Click to play David Ratcliffe at the 2008 Annual Meeting on our business realities.
From David Ratcliffe
Our stakeholders have a variety of backgrounds and views. Many offer suggestions on how to make our company better. Balancing things out takes common sense. Making it all work requires innovation.
Common sense tells us reliable and affordable electricity is imperative. Innovation helps us produce that electricity while conserving resources, being a good corporate citizen, and continuing to lower our impact on the environment.
Innovation at Southern Company is particularly evident in three areas: energy efficiency, renewable energy, and environmental technology research.
Our energy efficiency initiatives have already been successful in cutting the need to add more plants by 3,000 megawatts. EarthCents offers many new and standing energy efficiency programs to save customers money. And Smart Meters offer the potential to move consumption to off-peak hours to take advantage of lower rates.On the renewable front, we've applied to convert coal-fueled Plant Mitchell to one of the nation's largest renewable wood-biomass facilities. We've co-fired switchgrass with coal since 2001, opening the way for the increased use of biofuel. And now, in Alabama, we are exploring, with the federal government, woody biomass as a fuel for electricity.
We also offer alternative energy sourced from landfill gas to customers in Georgia. We encourage the development of lower-speed and more hurricane-tolerant wind turbine designs to take advantage of coastal winds, consistent with our study with Georgia Tech on off-shore wind potential.
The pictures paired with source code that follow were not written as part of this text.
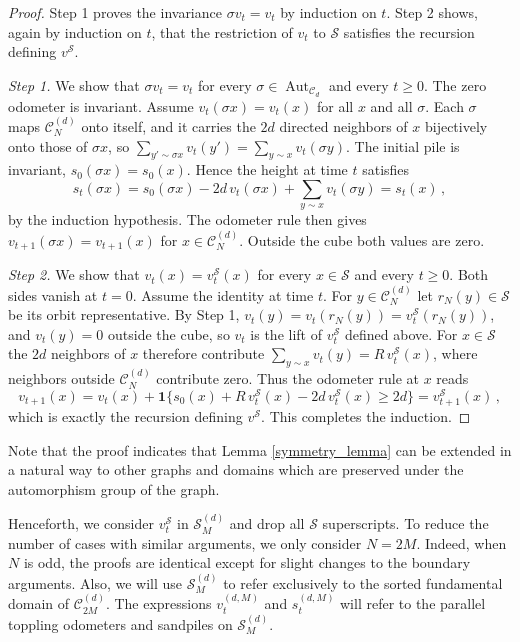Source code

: \documentclass[12pt]{amsart}
\begin{document}
	\begin{proof}
Step 1 proves the invariance $\sigma v_t=v_t$ by induction on $t$. Step 2 shows, again by induction on $t$, that the restriction of $v_t$ to $\mathcal S$ satisfies the recursion defining $v^{\mathcal S}$.

\emph{Step 1.} We show that $\sigma v_t=v_t$ for every $\sigma\in\operatorname{Aut}_{\mathcal C_d}$ and every $t\geq0$. The zero odometer is invariant. Assume $v_t(\sigma x)=v_t(x)$ for all $x$ and all $\sigma$. Each $\sigma$ maps $\mathcal C_N^{(d)}$ onto itself, and it carries the $2d$ directed neighbors of $x$ bijectively onto those of $\sigma x$, so $\sum_{y'\sim\sigma x}v_t(y')=\sum_{y\sim x}v_t(\sigma y)$. The initial pile is invariant, $s_0(\sigma x)=s_0(x)$. Hence the height at time $t$ satisfies
\begin{equation*}
s_t(\sigma x)=s_0(\sigma x)-2d\,v_t(\sigma x)+\sum_{y\sim x}v_t(\sigma y)=s_t(x)\,,
\end{equation*}
by the induction hypothesis. The odometer rule then gives $v_{t+1}(\sigma x)=v_{t+1}(x)$ for $x\in\mathcal C_N^{(d)}$. Outside the cube both values are zero.

\emph{Step 2.} We show that $v_t(x)=v_t^{\mathcal S}(x)$ for every $x\in\mathcal S$ and every $t\geq0$. Both sides vanish at $t=0$. Assume the identity at time $t$. For $y\in\mathcal C_N^{(d)}$ let $r_N(y)\in\mathcal S$ be its orbit representative. By Step 1, $v_t(y)=v_t(r_N(y))=v_t^{\mathcal S}(r_N(y))$, and $v_t(y)=0$ outside the cube, so $v_t$ is the lift of $v_t^{\mathcal S}$ defined above. For $x\in\mathcal S$ the $2d$ neighbors of $x$ therefore contribute $\sum_{y\sim x}v_t(y)=R\,v_t^{\mathcal S}(x)$, where neighbors outside $\mathcal C_N^{(d)}$ contribute zero. Thus the odometer rule at $x$ reads
\begin{equation*}
v_{t+1}(x)=v_t(x)+\mathbf 1\{s_0(x)+R\,v_t^{\mathcal S}(x)-2d\,v_t^{\mathcal S}(x)\geq 2d\}=v_{t+1}^{\mathcal S}(x)\,,
\end{equation*}
which is exactly the recursion defining $v^{\mathcal S}$. This completes the induction.

    \end{proof}
	\noindent Note that the proof indicates that Lemma \ref{symmetry_lemma} can be extended in a natural way to 
	other graphs and domains which are preserved under the automorphism group of the graph. 
	
	
	Henceforth, we consider $v_t^{\mathcal{S}}$ in $\mathcal{S}_M^{(d)}$ and drop all $\mathcal{S}$ superscripts. To reduce the number of cases with similar 
	arguments, we only consider $N = 2 M$. Indeed, when $N$ is odd, the proofs
	are identical except for slight changes to the boundary arguments. Also, we will use $\mathcal{S}_M^{(d)}$ to refer exclusively to the sorted fundamental domain of $\mathcal{C}_{2M}^{(d)}$. The expressions $v_t^{(d,M)}$  and $s_t^{(d,M)}$ will refer to the parallel toppling odometers and sandpiles on $\mathcal{S}_M^{(d)}$. 
	
\end{document}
And we're testing photovoltaic solar panels on the Georgia Power rooftop.
In environmental technology research, innovation extends to clean coal and carbon sequestration technology under development in the National Carbon Capture Center, carbon storage testing going on now at our Plant Daniel in Mississippi, and advanced coal generation also in Mississippi.
These actions balance reliable, affordable electricity generation and find new ways for resource conservation, emission reduction, and citizenship.
You can help, too. We don't have all the answers; we encourage your suggestions and comments. I also urge you to practice sound energy conservation measures, educate yourself on energy issues, and support green energy initiatives where you can. With all our stakeholders, I think we can improve our performance every year.
On behalf of the employees across Southern Company, I thank you for your interest in our work and welcome your questions and suggestions.